Metric

What is workload balance, and how do you measure it in Metabase?

Workload balance shows how open work is distributed across owners, teams, projects, and statuses. It helps managers spot capacity and assignment issues without pretending raw task count equals productivity.

TL;DR — Use workload balance to find bottlenecks, unassigned work, and overloaded teams.
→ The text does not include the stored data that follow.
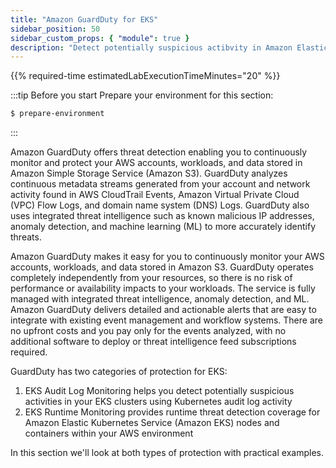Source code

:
 ```yaml
---
title: "Amazon GuardDuty for EKS"
sidebar_position: 50
sidebar_custom_props: { "module": true }
description: "Detect potentially suspicious actibvity in Amazon Elastic Kubernetes Service clusters with Amazon GuardDuty."
---
```


{{% required-time estimatedLabExecutionTimeMinutes="20" %}}

:::tip Before you start
Prepare your environment for this section:

```bash timeout=300 wait=30
$ prepare-environment
```

:::

Amazon GuardDuty offers threat detection enabling you to continuously monitor and protect your AWS accounts, workloads, and data stored in Amazon Simple Storage Service (Amazon S3). GuardDuty analyzes continuous metadata streams generated from your account and network activity found in AWS CloudTrail Events, Amazon Virtual Private Cloud (VPC) Flow Logs, and domain name system (DNS) Logs. GuardDuty also uses integrated threat intelligence such as known malicious IP addresses, anomaly detection, and machine learning (ML) to more accurately identify threats.

Amazon GuardDuty makes it easy for you to continuously monitor your AWS accounts, workloads, and data stored in Amazon S3. GuardDuty operates completely independently from your resources, so there is no risk of performance or availability impacts to your workloads. The service is fully managed with integrated threat intelligence, anomaly detection, and ML. Amazon GuardDuty delivers detailed and actionable alerts that are easy to integrate with existing event management and workflow systems. There are no upfront costs and you pay only for the events analyzed, with no additional software to deploy or threat intelligence feed subscriptions required.

GuardDuty has two categories of protection for EKS:

1. EKS Audit Log Monitoring helps you detect potentially suspicious activities in your EKS clusters using Kubernetes audit log activity
1. EKS Runtime Monitoring provides runtime threat detection coverage for Amazon Elastic Kubernetes Service (Amazon EKS) nodes and containers within your AWS environment

In this section we'll look at both types of protection with practical examples.
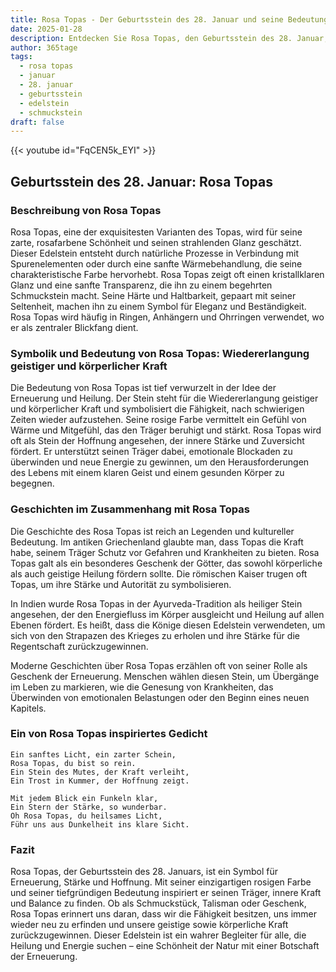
 ```yaml
---
title: Rosa Topas - Der Geburtsstein des 28. Januar und seine Bedeutung
date: 2025-01-28
description: Entdecken Sie Rosa Topas, den Geburtsstein des 28. Januar, der Wiedererlangung geistiger und körperlicher Kraft symbolisiert. Seine Symbolik und Geschichte werden Sie inspirieren.
author: 365tage
tags:
  - rosa topas
  - januar
  - 28. januar
  - geburtsstein
  - edelstein
  - schmuckstein
draft: false
---
```


{{< youtube id="FqCEN5k_EYI" >}}

## Geburtsstein des 28. Januar: Rosa Topas

### Beschreibung von Rosa Topas

Rosa Topas, eine der exquisitesten Varianten des Topas, wird für seine zarte, rosafarbene Schönheit und seinen strahlenden Glanz geschätzt. Dieser Edelstein entsteht durch natürliche Prozesse in Verbindung mit Spurenelementen oder durch eine sanfte Wärmebehandlung, die seine charakteristische Farbe hervorhebt. Rosa Topas zeigt oft einen kristallklaren Glanz und eine sanfte Transparenz, die ihn zu einem begehrten Schmuckstein macht. Seine Härte und Haltbarkeit, gepaart mit seiner Seltenheit, machen ihn zu einem Symbol für Eleganz und Beständigkeit. Rosa Topas wird häufig in Ringen, Anhängern und Ohrringen verwendet, wo er als zentraler Blickfang dient.

### Symbolik und Bedeutung von Rosa Topas: Wiedererlangung geistiger und körperlicher Kraft

Die Bedeutung von Rosa Topas ist tief verwurzelt in der Idee der Erneuerung und Heilung. Der Stein steht für die Wiedererlangung geistiger und körperlicher Kraft und symbolisiert die Fähigkeit, nach schwierigen Zeiten wieder aufzustehen. Seine rosige Farbe vermittelt ein Gefühl von Wärme und Mitgefühl, das den Träger beruhigt und stärkt. Rosa Topas wird oft als Stein der Hoffnung angesehen, der innere Stärke und Zuversicht fördert. Er unterstützt seinen Träger dabei, emotionale Blockaden zu überwinden und neue Energie zu gewinnen, um den Herausforderungen des Lebens mit einem klaren Geist und einem gesunden Körper zu begegnen.

### Geschichten im Zusammenhang mit Rosa Topas

Die Geschichte des Rosa Topas ist reich an Legenden und kultureller Bedeutung. Im antiken Griechenland glaubte man, dass Topas die Kraft habe, seinem Träger Schutz vor Gefahren und Krankheiten zu bieten. Rosa Topas galt als ein besonderes Geschenk der Götter, das sowohl körperliche als auch geistige Heilung fördern sollte. Die römischen Kaiser trugen oft Topas, um ihre Stärke und Autorität zu symbolisieren.

In Indien wurde Rosa Topas in der Ayurveda-Tradition als heiliger Stein angesehen, der den Energiefluss im Körper ausgleicht und Heilung auf allen Ebenen fördert. Es heißt, dass die Könige diesen Edelstein verwendeten, um sich von den Strapazen des Krieges zu erholen und ihre Stärke für die Regentschaft zurückzugewinnen.

Moderne Geschichten über Rosa Topas erzählen oft von seiner Rolle als Geschenk der Erneuerung. Menschen wählen diesen Stein, um Übergänge im Leben zu markieren, wie die Genesung von Krankheiten, das Überwinden von emotionalen Belastungen oder den Beginn eines neuen Kapitels.

### Ein von Rosa Topas inspiriertes Gedicht

```
Ein sanftes Licht, ein zarter Schein,  
Rosa Topas, du bist so rein.  
Ein Stein des Mutes, der Kraft verleiht,  
Ein Trost in Kummer, der Hoffnung zeigt.  

Mit jedem Blick ein Funkeln klar,  
Ein Stern der Stärke, so wunderbar.  
Oh Rosa Topas, du heilsames Licht,  
Führ uns aus Dunkelheit ins klare Sicht.  
```

### Fazit

Rosa Topas, der Geburtsstein des 28. Januars, ist ein Symbol für Erneuerung, Stärke und Hoffnung. Mit seiner einzigartigen rosigen Farbe und seiner tiefgründigen Bedeutung inspiriert er seinen Träger, innere Kraft und Balance zu finden. Ob als Schmuckstück, Talisman oder Geschenk, Rosa Topas erinnert uns daran, dass wir die Fähigkeit besitzen, uns immer wieder neu zu erfinden und unsere geistige sowie körperliche Kraft zurückzugewinnen. Dieser Edelstein ist ein wahrer Begleiter für alle, die Heilung und Energie suchen – eine Schönheit der Natur mit einer Botschaft der Erneuerung.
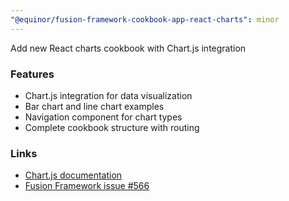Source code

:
 ```yaml
---
"@equinor/fusion-framework-cookbook-app-react-charts": minor
---
```


Add new React charts cookbook with Chart.js integration

### Features
- Chart.js integration for data visualization
- Bar chart and line chart examples
- Navigation component for chart types
- Complete cookbook structure with routing

### Links
- [Chart.js documentation](https://www.chartjs.org/docs/)
- [Fusion Framework issue #566](https://github.com/equinor/fusion/issues/566)
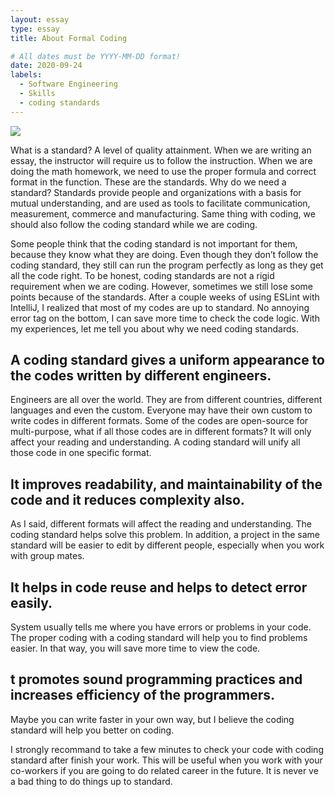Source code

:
 ```yaml
---
layout: essay
type: essay
title: About Formal Coding

# All dates must be YYYY-MM-DD format!
date: 2020-09-24
labels:
  - Software Engineering
  - Skills
  - coding standards
---
```


<img class="ui image" src="{{ site.baseurl }}/images/coding.png">

  What is a standard? A level of quality attainment. When we are writing an essay, the instructor will require us to follow the instruction. When we are doing the math homework, we need to use the proper formula and correct format in the function. These are the standards. Why do we need a standard? Standards provide people and organizations with a basis for mutual understanding, and are used as tools to facilitate communication, measurement, commerce and manufacturing. Same thing with coding, we should also follow the coding standard while we are coding. 
   
  Some people think that the coding standard is not important for them, because they know what they are doing. Even though they don’t follow the coding standard, they still can run the program perfectly as long as they get all the code right. To be honest, coding standards are not a rigid requirement when we are coding. However, sometimes we still lose some points because of the standards. After a couple weeks of using ESLint with IntelliJ, I realized that most of my codes are up to standard. No annoying error tag on the bottom, I can save more time to check the code logic. With my experiences, let me tell you about why we need coding standards.
   
## A coding standard gives a uniform appearance to the codes written by different engineers.
  Engineers are all over the world. They are from different countries, different languages and even the custom. Everyone may have their own custom to write codes in different formats. Some of the codes are open-source for multi-purpose, what if all those codes are in different formats? It will only affect your reading and understanding. A coding standard will unify all those code in one specific format. 
   
## It improves readability, and maintainability of the code and it reduces complexity also.
  As I said, different formats will affect the reading and understanding. The coding standard helps solve this problem. In addition, a project in the same standard will be easier to edit by different people, especially when you work with group mates.
   
## It helps in code reuse and helps to detect error easily.
  System usually tells me where you have errors or problems in your code. The proper coding with a coding standard will help you to find problems easier. In that way, you will save more time to view the code.
   
## t promotes sound programming practices and increases efficiency of the programmers.
  Maybe you can write faster in your own way, but I believe the coding standard will help you better on coding.
   
 I strongly recommand to take a few minutes to check your code with coding standard after finish your work. This will be useful when you work with your co-workers if you are going to do related career in the future. It is never ve a bad thing to do things up to standard. 


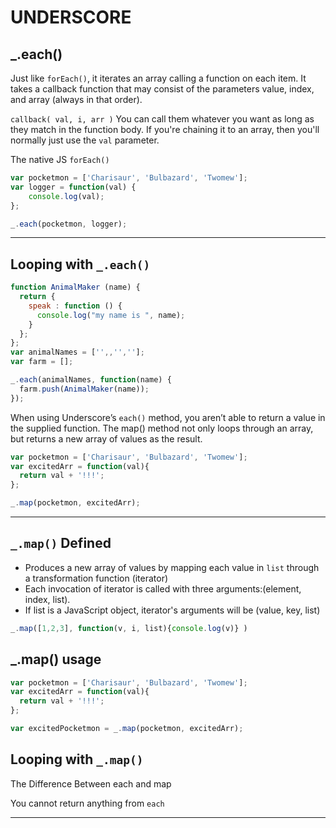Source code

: # UNDERSCORE

## _.each()
Just like `forEach()`, it iterates an array calling a function on each item. It takes a callback function that may consist of the parameters 
value, index, and array (always in that order). 

`callback( val, i, arr )`
You can call them whatever you want as long as they match in the function body. 
If you're chaining it to an array, then you'll normally just use the `val` parameter.  

The native JS `forEach()`


```js
var pocketmon = ['Charisaur', 'Bulbazard', 'Twomew'];
var logger = function(val) {
    console.log(val);
};

_.each(pocketmon, logger);
```
___

## Looping with `_.each()`

```js
function AnimalMaker (name) {
  return {
    speak : function () { 
      console.log("my name is ", name);
    }
  };
};
var animalNames = ['',,'',''];
var farm = [];

_.each(animalNames, function(name) {
  farm.push(AnimalMaker(name));
});
```

When using Underscore’s `each()` method, you aren’t able to return a value in the supplied function. The map() method not only loops through an array, but returns a new array of values as the result.

```js
var pocketmon = ['Charisaur', 'Bulbazard', 'Twomew'];
var excitedArr = function(val){
  return val + '!!!';
};

_.map(pocketmon, excitedArr);
```

___

## `_.map()` Defined
* Produces a new array of values by mapping each value in `list` through a transformation function (iterator)
* Each invocation of iterator is called with three arguments:(element, index, list).  
* If list is a JavaScript object, iterator's arguments will be (value, key, list)

```js
_.map([1,2,3], function(v, i, list){console.log(v)} )
```

## _.map() usage

```js
var pocketmon = ['Charisaur', 'Bulbazard', 'Twomew'];
var excitedArr = function(val){
  return val + '!!!';
};

var excitedPocketmon = _.map(pocketmon, excitedArr);
```

## Looping with `_.map()`

The Difference Between each and map

You cannot return anything from `each`
___
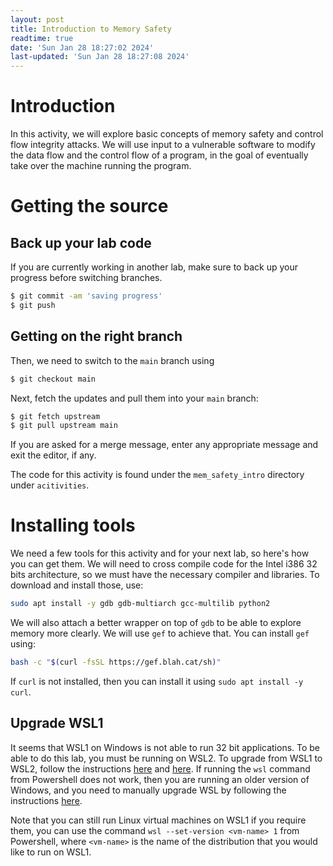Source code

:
```yaml
---
layout: post
title: Introduction to Memory Safety
readtime: true
date: 'Sun Jan 28 18:27:02 2024'
last-updated: 'Sun Jan 28 18:27:08 2024'
---
```


# Introduction

In this activity, we will explore basic concepts of memory safety and control
flow integrity attacks. We will use input to a vulnerable software to modify
the data flow and the control flow of a program, in the goal of eventually take
over the machine running the program.

# Getting the source

## Back up your lab code 

If you are currently working in another lab, make sure to back up your progress
before switching branches.

```sh
$ git commit -am 'saving progress'
$ git push
```

## Getting on the right branch

Then, we need to switch to the `main` branch using

```sh
$ git checkout main
```

Next, fetch the updates and pull them into your `main` branch:

```sh
$ git fetch upstream
$ git pull upstream main
```

If you are asked for a merge message, enter any appropriate message and exit
the editor, if any.

The code for this activity is found under the `mem_safety_intro` directory
under `acitivities`. 

# Installing tools

We need a few tools for this activity and for your next lab, so here's how you
can get them. We will need to cross compile code for the Intel i386 32 bits
architecture, so we must have the necessary compiler and libraries. To download
and install those, use:

```sh
sudo apt install -y gdb gdb-multiarch gcc-multilib python2
```

We will also attach a better wrapper on top of `gdb` to be able to explore
memory more clearly. We will use `gef` to achieve that. You can install `gef`
using:

```sh
bash -c "$(curl -fsSL https://gef.blah.cat/sh)"
```

If `curl` is not installed, then you can install it using `sudo apt install -y
curl`.

## Upgrade WSL1

It seems that WSL1 on Windows is not able to run 32 bit applications. To be able
to do this lab, you must be running on WSL2. To upgrade from WSL1 to WSL2,
follow the instructions
[here](https://dev.to/adityakanekar/upgrading-from-wsl1-to-wsl2-1fl9) and
[here](https://learn.microsoft.com/en-us/windows/wsl/install#change-the-default-linux-distribution-installed).
If running the `wsl` command from Powershell does not work, then you are running
an older version of Windows, and you need to manually upgrade WSL by following
the instructions
[here](https://learn.microsoft.com/en-us/windows/wsl/install-manual).

Note that you can still run Linux virtual machines on WSL1 if you require them,
you can use the command `wsl --set-version <vm-name> 1` from Powershell, where
`<vm-name>` is the name of the distribution that you would like to run on WSL1.

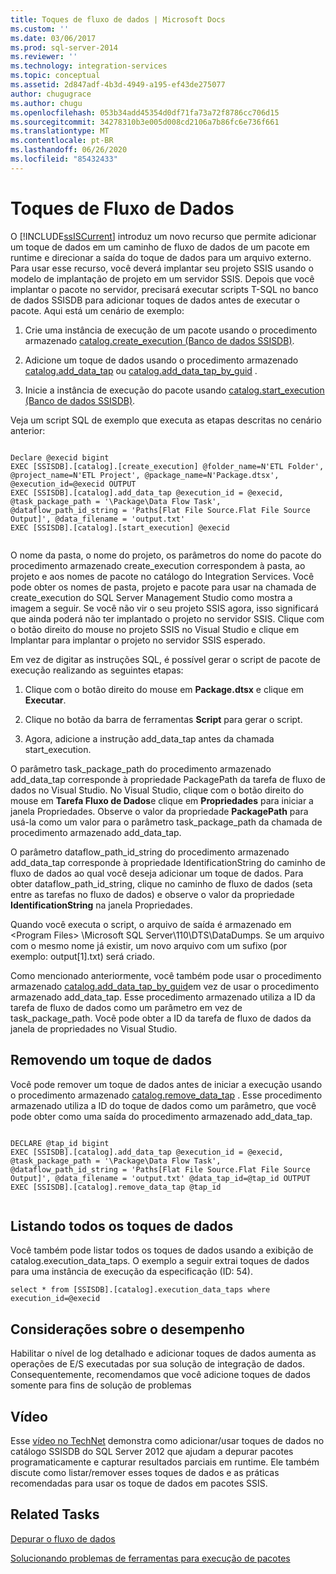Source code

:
 ```yaml
---
title: Toques de fluxo de dados | Microsoft Docs
ms.custom: ''
ms.date: 03/06/2017
ms.prod: sql-server-2014
ms.reviewer: ''
ms.technology: integration-services
ms.topic: conceptual
ms.assetid: 2d847adf-4b3d-4949-a195-ef43de275077
author: chugugrace
ms.author: chugu
ms.openlocfilehash: 053b34add45354d0df71fa73a72f8786cc706d15
ms.sourcegitcommit: 34278310b3e005d008cd2106a7b86fc6e736f661
ms.translationtype: MT
ms.contentlocale: pt-BR
ms.lasthandoff: 06/26/2020
ms.locfileid: "85432433"
---
```

# <a name="data-flow-taps"></a>Toques de Fluxo de Dados
  O [!INCLUDE[ssISCurrent](../includes/ssiscurrent-md.md)] introduz um novo recurso que permite adicionar um toque de dados em um caminho de fluxo de dados de um pacote em runtime e direcionar a saída do toque de dados para um arquivo externo. Para usar esse recurso, você deverá implantar seu projeto SSIS usando o modelo de implantação de projeto em um servidor SSIS. Depois que você implantar o pacote no servidor, precisará executar scripts T-SQL no banco de dados SSISDB para adicionar toques de dados antes de executar o pacote. Aqui está um cenário de exemplo:  
  
1.  Crie uma instância de execução de um pacote usando o procedimento armazenado [catalog.create_execution &#40;Banco de dados SSISDB&#41;](/sql/integration-services/system-stored-procedures/catalog-create-execution-ssisdb-database).  
  
2.  Adicione um toque de dados usando o procedimento armazenado [catalog.add_data_tap](/sql/integration-services/system-stored-procedures/catalog-add-data-tap) ou [catalog.add_data_tap_by_guid](/sql/integration-services/system-stored-procedures/catalog-add-data-tap-by-guid) .  
  
3.  Inicie a instância de execução do pacote usando [catalog.start_execution &#40;Banco de dados SSISDB&#41;](/sql/integration-services/system-stored-procedures/catalog-start-execution-ssisdb-database).  
  
 Veja um script SQL de exemplo que executa as etapas descritas no cenário anterior:  
  
```  
  
Declare @execid bigint  
EXEC [SSISDB].[catalog].[create_execution] @folder_name=N'ETL Folder', @project_name=N'ETL Project', @package_name=N'Package.dtsx', @execution_id=@execid OUTPUT  
EXEC [SSISDB].[catalog].add_data_tap @execution_id = @execid, @task_package_path = '\Package\Data Flow Task', @dataflow_path_id_string = 'Paths[Flat File Source.Flat File Source Output]', @data_filename = 'output.txt'  
EXEC [SSISDB].[catalog].[start_execution] @execid  
  
```  
  
 O nome da pasta, o nome do projeto, os parâmetros do nome do pacote do procedimento armazenado create_execution correspondem à pasta, ao projeto e aos nomes de pacote no catálogo do Integration Services. Você pode obter os nomes de pasta, projeto e pacote para usar na chamada de create_execution do SQL Server Management Studio como mostra a imagem a seguir. Se você não vir o seu projeto SSIS agora, isso significará que ainda poderá não ter implantado o projeto no servidor SSIS. Clique com o botão direito do mouse no projeto SSIS no Visual Studio e clique em Implantar para implantar o projeto no servidor SSIS esperado.  
  
 Em vez de digitar as instruções SQL, é possível gerar o script de pacote de execução realizando as seguintes etapas:  
  
1.  Clique com o botão direito do mouse em **Package.dtsx** e clique em **Executar**.  
  
2.  Clique no botão da barra de ferramentas **Script** para gerar o script.  
  
3.  Agora, adicione a instrução add_data_tap antes da chamada start_execution.  
  
 O parâmetro task_package_path do procedimento armazenado add_data_tap corresponde à propriedade PackagePath da tarefa de fluxo de dados no Visual Studio. No Visual Studio, clique com o botão direito do mouse em **Tarefa Fluxo de Dados**e clique em **Propriedades** para iniciar a janela Propriedades.  Observe o valor da propriedade **PackagePath** para usá-la como um valor para o parâmetro task_package_path da chamada de procedimento armazenado add_data_tap.  
  
 O parâmetro dataflow_path_id_string do procedimento armazenado add_data_tap corresponde à propriedade IdentificationString do caminho de fluxo de dados ao qual você deseja adicionar um toque de dados. Para obter dataflow_path_id_string, clique no caminho de fluxo de dados (seta entre as tarefas no fluxo de dados) e observe o valor da propriedade **IdentificationString** na janela Propriedades.  
  
 Quando você executa o script, o arquivo de saída é armazenado em \<Program Files> \Microsoft SQL Server\110\DTS\DataDumps. Se um arquivo com o mesmo nome já existir, um novo arquivo com um sufixo (por exemplo: output[1].txt) será criado.  
  
 Como mencionado anteriormente, você também pode usar o procedimento armazenado [catalog.add_data_tap_by_guid](/sql/integration-services/system-stored-procedures/catalog-add-data-tap-by-guid)em vez de usar o procedimento armazenado add_data_tap. Esse procedimento armazenado utiliza a ID da tarefa de fluxo de dados como um parâmetro em vez de task_package_path. Você pode obter a ID da tarefa de fluxo de dados da janela de propriedades no Visual Studio.  
  
## <a name="removing-a-data-tap"></a>Removendo um toque de dados  
 Você pode remover um toque de dados antes de iniciar a execução usando o procedimento armazenado [catalog.remove_data_tap](/sql/integration-services/system-stored-procedures/catalog-remove-data-tap) . Esse procedimento armazenado utiliza a ID do toque de dados como um parâmetro, que você pode obter como uma saída do procedimento armazenado add_data_tap.  
  
```  
  
DECLARE @tap_id bigint  
EXEC [SSISDB].[catalog].add_data_tap @execution_id = @execid, @task_package_path = '\Package\Data Flow Task', @dataflow_path_id_string = 'Paths[Flat File Source.Flat File Source Output]', @data_filename = 'output.txt' @data_tap_id=@tap_id OUTPUT  
EXEC [SSISDB].[catalog].remove_data_tap @tap_id  
  
```  
  
## <a name="listing-all-data-taps"></a>Listando todos os toques de dados  
 Você também pode listar todos os toques de dados usando a exibição de catalog.execution_data_taps. O exemplo a seguir extrai toques de dados para uma instância de execução da especificação (ID: 54).  
  
```  
select * from [SSISDB].[catalog].execution_data_taps where execution_id=@execid  
```  
  
## <a name="performance-consideration"></a>Considerações sobre o desempenho  
 Habilitar o nível de log detalhado e adicionar toques de dados aumenta as operações de E/S executadas por sua solução de integração de dados. Consequentemente, recomendamos que você adicione toques de dados somente para fins de solução de problemas  
  
## <a name="video"></a>Vídeo  
 Esse [vídeo no TechNet](https://technet.microsoft.com/sqlserver/dn600163) demonstra como adicionar/usar toques de dados no catálogo SSISDB do SQL Server 2012 que ajudam a depurar pacotes programaticamente e capturar resultados parciais em runtime. Ele também discute como listar/remover esses toques de dados e as práticas recomendadas para usar os toque de dados em pacotes SSIS.  
  
## <a name="related-tasks"></a>Related Tasks  
 [Depurar o fluxo de dados](troubleshooting/debugging-data-flow.md)  
  
 [Solucionando problemas de ferramentas para execução de pacotes](troubleshooting/troubleshooting-tools-for-package-execution.md)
Do not use it as a personal ranking.

Definition

Workload balance is a distribution view, usually open items by owner or team, enriched with overdue and blocked counts.

Data needed

  • Owner or assignee
  • Status and status group
  • Due date and completed date
  • Team, project, and work type

SQL pattern

Open, overdue, and blocked work by ownerPostgreSQL
SELECT
  owner_name,
  COUNT(*) FILTER (WHERE completed_at IS NULL) AS open_items,
  COUNT(*) FILTER (WHERE completed_at IS NULL AND due_date < CURRENT_DATE) AS overdue_items,
  COUNT(*) FILTER (WHERE completed_at IS NULL AND status_group = 'blocked') AS blocked_items
FROM work_items
WHERE archived_at IS NULL
  AND canceled_at IS NULL
GROUP BY 1
ORDER BY open_items DESC;

Pitfalls

Ranking people by task count.→ Work size, interruptions, and hidden review work make raw counts unfair.
Ignoring unassigned work.→ Unassigned work often explains delivery risk better than owner counts.

FAQ

Should workload be measured by item count or points?
Use item count when sizes are similar. Use points, estimates, or effort bands when work size varies, but keep the caveat that estimates are planning inputs, not objective truth.